● **WORK REQUIRED**
In the material below, how many lines include the string "regional"? Answer with the number and nothing else.

● **THE RECORDS**
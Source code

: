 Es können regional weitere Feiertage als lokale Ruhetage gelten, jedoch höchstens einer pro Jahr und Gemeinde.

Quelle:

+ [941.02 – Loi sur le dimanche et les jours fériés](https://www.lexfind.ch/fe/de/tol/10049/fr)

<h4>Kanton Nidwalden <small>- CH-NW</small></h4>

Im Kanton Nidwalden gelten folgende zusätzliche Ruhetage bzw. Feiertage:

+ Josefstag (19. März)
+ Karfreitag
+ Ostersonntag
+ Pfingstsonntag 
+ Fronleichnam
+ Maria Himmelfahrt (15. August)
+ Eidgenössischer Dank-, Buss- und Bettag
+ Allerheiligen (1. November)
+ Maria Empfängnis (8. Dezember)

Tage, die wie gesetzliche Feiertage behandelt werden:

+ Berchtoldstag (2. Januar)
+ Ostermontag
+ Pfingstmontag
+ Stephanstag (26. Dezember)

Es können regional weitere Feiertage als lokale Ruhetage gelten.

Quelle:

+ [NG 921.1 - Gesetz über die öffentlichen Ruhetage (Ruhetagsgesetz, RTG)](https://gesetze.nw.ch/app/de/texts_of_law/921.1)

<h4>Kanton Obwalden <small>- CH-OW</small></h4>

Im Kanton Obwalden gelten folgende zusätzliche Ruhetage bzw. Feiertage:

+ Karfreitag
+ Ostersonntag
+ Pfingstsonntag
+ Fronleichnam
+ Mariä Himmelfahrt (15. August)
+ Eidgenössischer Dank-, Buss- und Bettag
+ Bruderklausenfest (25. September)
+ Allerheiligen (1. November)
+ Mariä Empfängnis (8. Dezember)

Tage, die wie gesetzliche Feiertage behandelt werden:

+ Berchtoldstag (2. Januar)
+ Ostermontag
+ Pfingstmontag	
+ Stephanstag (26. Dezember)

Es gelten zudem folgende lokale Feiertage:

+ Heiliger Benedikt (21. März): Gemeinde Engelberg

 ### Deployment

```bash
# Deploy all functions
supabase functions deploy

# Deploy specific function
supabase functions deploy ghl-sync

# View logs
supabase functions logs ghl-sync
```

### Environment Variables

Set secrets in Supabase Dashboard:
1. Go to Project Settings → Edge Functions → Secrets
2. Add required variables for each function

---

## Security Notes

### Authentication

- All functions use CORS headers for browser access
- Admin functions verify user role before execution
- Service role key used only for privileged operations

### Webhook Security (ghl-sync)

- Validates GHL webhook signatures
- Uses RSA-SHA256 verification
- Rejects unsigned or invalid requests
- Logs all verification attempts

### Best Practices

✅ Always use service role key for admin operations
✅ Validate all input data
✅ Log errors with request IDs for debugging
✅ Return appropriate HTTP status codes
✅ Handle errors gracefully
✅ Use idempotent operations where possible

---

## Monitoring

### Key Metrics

● **RESULT FOR THIS TASK**
2